» Work request: Copy, from the listing, every line in which the string "comes" is present.

» Exercise inputs:
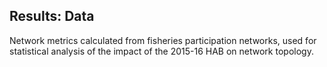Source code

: ## Results: Data

Network metrics calculated from fisheries participation networks, used for statistical analysis of the impact of the 2015-16 HAB on network topology.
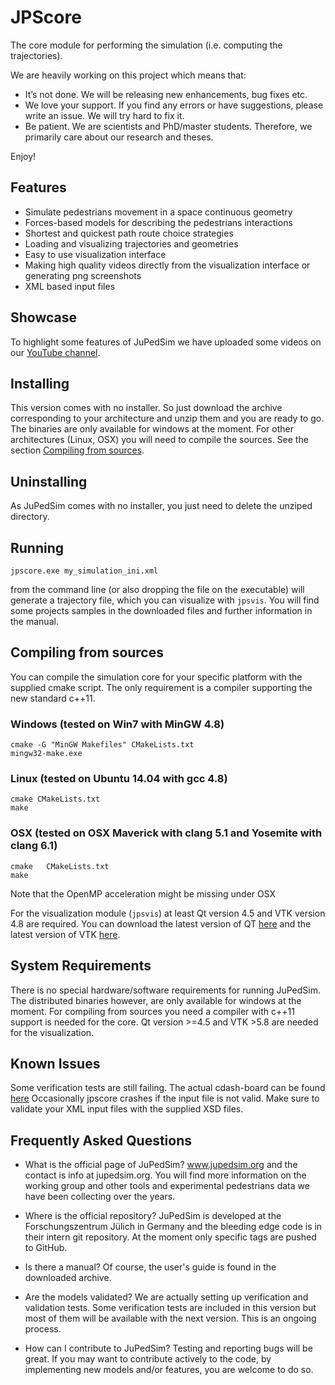 # JPScore

<!-- [![Build Status](https://travis-ci.org/JuPedSim/jpscore.svg?branch=v0.8)](https://travis-ci.org/JuPedSim/jpscore) -->
<!-- [![codecov.io](https://codecov.io/github/JuPedSim/jpscore/coverage.svg?branch=v0.8)](https://codecov.io/github/JuPedSim/jpscore?branch=v0.8) -->
<!-- [![GitHub license](https://img.shields.io/badge/license-GPL-blue.svg)](https://raw.githubusercontent.com/JuPedSim/jpscore/master/LICENSE) -->

The core module for performing the simulation (i.e. computing the trajectories).

We are heavily working on this project which means that:

- It’s not done. We will be releasing new enhancements, bug fixes etc.
- We love your support. If you find any errors or have suggestions, please write an issue. We will try hard to fix it.
- Be patient. We are scientists and PhD/master students. Therefore, we primarily care about our research and theses. 

Enjoy!



## Features


- Simulate pedestrians movement in a space continuous geometry
- Forces-based models for describing the pedestrians interactions
- Shortest and quickest path route choice strategies
- Loading and visualizing trajectories and geometries
- Easy to use visualization interface
- Making high quality videos directly from the visualization interface or generating png screenshots
- XML based input files


## Showcase


To highlight some features of JuPedSim we have uploaded some videos on our [YouTube channel](https://www.youtube.com/channel/UCKS8w8CUClHEeN4K1SUSMBA).


## Installing


This version comes with no installer. So just download the archive corresponding to your architecture and unzip them and you are ready to go. The binaries are only available for windows at the moment. For other architectures (Linux, OSX) you will need to compile the sources. See the section [Compiling from sources](#compiling-from-sources).

## Uninstalling


As JuPedSim comes with no installer, you just need to delete the unziped directory.

## Running


    jpscore.exe my_simulation_ini.xml

from the command line (or also dropping the file on the executable) will generate a trajectory file, which you can visualize with `jpsvis`.
You will find some projects samples in the downloaded files and further information in the manual.

## Compiling from sources


You can compile the simulation core for your specific platform with the supplied cmake script.
The only requirement is a compiler supporting the new standard c++11.

### Windows (tested on Win7 with MinGW 4.8)


    cmake -G "MinGW Makefiles" CMakeLists.txt
    mingw32-make.exe

### Linux (tested on Ubuntu 14.04 with gcc 4.8)


    cmake CMakeLists.txt
    make

### OSX (tested on OSX Maverick with clang 5.1 and Yosemite with clang 6.1)


    cmake   CMakeLists.txt
    make

Note that the OpenMP acceleration might be missing under OSX

For the visualization module (`jpsvis`) at least Qt version 4.5 and VTK version 4.8 are required.
You can download the latest version of QT [here](https://www.qt.io/download/) and the latest version of VTK [here](http://www.vtk.org/download/).

## System Requirements


There is no special hardware/software requirements for running JuPedSim. The distributed binaries however, are only available for windows at the moment. For compiling from sources you need a compiler with c++11 support is needed for the core. Qt version >=4.5 and VTK >5.8 are needed for the visualization.


## Known Issues


Some verification tests are still failing. The actual cdash-board can be found [here](http://my.cdash.org/index.php?project=JuPedSim) 
Occasionally jpscore crashes if the input file is not valid. Make sure to validate your XML input files with the supplied XSD files.

## Frequently Asked Questions


- What is the official page of JuPedSim?
www.jupedsim.org and the contact is info at jupedsim.org. You will find more information on the working group and other tools and experimental pedestrians data we have been collecting over the years.

- Where is the official repository?
JuPedSim is developed at the Forschungszentrum Jülich in Germany and the bleeding edge code is in their intern git repository. At the moment only specific tags are pushed to GitHub.

- Is there a manual?
Of course, the user's guide is found in the downloaded archive.

- Are the models validated?
We are actually setting up verification and validation tests. Some verification tests are included in this version but most of them will be available with the next version. This is an ongoing process.

- How can I contribute to JuPedSim?
Testing and reporting bugs will be great. If you may want to contribute actively to the code, by implementing new models and/or features, you are welcome to do so.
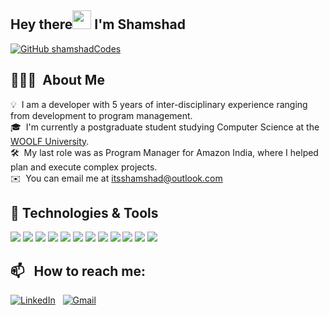 ## Hey there<img src="https://raw.githubusercontent.com/MartinHeinz/MartinHeinz/master/wave.gif" width="30px"> I'm Shamshad

<!-- ![version: 02-04-2023](https://img.shields.io/badge/version-02-04-2023-informational) &nbsp; -->
<!-- ![profile count](https://komarev.com/ghpvc/?username=shamshadCodes&color=red)&nbsp; -->

[![GitHub shamshadCodes](https://img.shields.io/github/followers/shamshadCodes?label=follow&style=social)](https://github.com/shamshadCodes)&nbsp;

<!-- ![build: passing](https://img.shields.io/badge/build-passing-success) -->

## 👨🏻‍💻 &nbsp;About Me

💡 &nbsp;I am a developer with 5 years of inter-disciplinary experience ranging from development to program management.\
🎓 &nbsp;I'm currently a postgraduate student studying Computer Science at the [WOOLF University](https://woolf.university/colleges/9b17f5ce-1078-4fdf-aec0-02bf4ecfb0a6). \
🛠 &nbsp;My last role was as Program Manager for Amazon India, where I helped plan and execute complex projects. \
✉️ &nbsp;You can email me at itsshamshad@outlook.com

<!-- ## 📚 Latest publications

- [Multi-Spectral Fusion using Generative Adversarial Networks for UAV Detection of Wild Fires](https://ieeexplore.ieee.org/document/10067042)

## 🔧 Latest work

- [Using sensor measurements to predict engine failures](https://github.com/shamshadCodes/predictive-maintenance)
- [Macroscopic and mesoscopic analysis of global air transport network](https://github.com/shamshadCodes/flight-network-analysis)

## &#x270d; Latest posts

- [How I wrote a pipeline abstraction module with one line of code](https://medium.com/locus-iq/how-we-wrote-a-pipeline-abstraction-module-with-one-line-of-code-9d7580d20337)

## 📖 &nbsp; Reading list

- [ ] [The Emperor's New Mind](https://www.goodreads.com/book/show/179744.The_Emperor_s_New_Mind)
- [ ] [On Intelligence](https://www.goodreads.com/book/show/27539.On_Intelligence) -->

## 🔧 Technologies & Tools

![](https://img.shields.io/badge/Code-Java-informational?style=flat&logo=java&logoColor=white&color=2bbc8a)
![](https://img.shields.io/badge/Code-JavaScript-informational?style=flat&logo=javascript&logoColor=white&color=2bbc8a)
![](https://img.shields.io/badge/Code-React-informational?style=flat&logo=react&logoColor=white&color=2bbc8a)
![](https://img.shields.io/badge/Code-CSS-informational?style=flat&logo=tailwindcss&logoColor=white&color=2bbc8a)
![](https://img.shields.io/badge/Tools-PostgreSQL-informational?style=flat&logo=postgresql&logoColor=white&color=2bbc8a)
![](https://img.shields.io/badge/Tools-MySQL-informational?style=flat&logo=mysql&logoColor=white&color=2bbc8a)
![](https://img.shields.io/badge/Tools-MongoDB-informational?style=flat&logo=mongodb&logoColor=white&color=2bbc8a)
![](https://img.shields.io/badge/Tools-Jenkins-informational?style=flat&logo=jenkins&logoColor=white&color=2bbc8a)
![](https://img.shields.io/badge/Tools-Kubernetes-informational?style=flat&logo=kubernetes&logoColor=white&color=2bbc8a)
![](https://img.shields.io/badge/Editor-Eclipse-informational?style=flat&logo=eclipseide&logoColor=white&color=2bbc8a)
![](https://img.shields.io/badge/Editor-VSCode-informational?style=flat&logo=visualstudiocode&logoColor=white&color=2bbc8a)
![](https://img.shields.io/badge/Editor-Intelij-informational?style=flat&logo=intelij&logoColor=white&color=2bbc8a)

## 📫 &nbsp; How to reach me:

<a href="https://www.linkedin.com/in/shamshadK/"><img alt="LinkedIn" src="https://img.shields.io/badge/linkedin%20-%230077B5.svg?&style=flat&logo=linkedin&logoColor=white"/></a> &nbsp;
<a href="mailto:itsshamshad@gmail.com"><img alt="Gmail" src="https://img.shields.io/badge/Gmail-D14836?style=flat&logo=gmail&logoColor=white" /></a> &nbsp;

<!-- ### If you like what I do

<a href="https://www.buymeacoffee.com/shamshadCodes" target="_blank"><img src="https://cdn.buymeacoffee.com/buttons/v2/default-red.png" alt="Buy Me Chai" width="150" ></a> -->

» Response to this exercise:
This version comes with no installer. So just download the archive corresponding to your architecture and unzip them and you are ready to go. The binaries are only available for windows at the moment. For other architectures (Linux, OSX) you will need to compile the sources. See the section [Compiling from sources](#compiling-from-sources).
As JuPedSim comes with no installer, you just need to delete the unziped directory.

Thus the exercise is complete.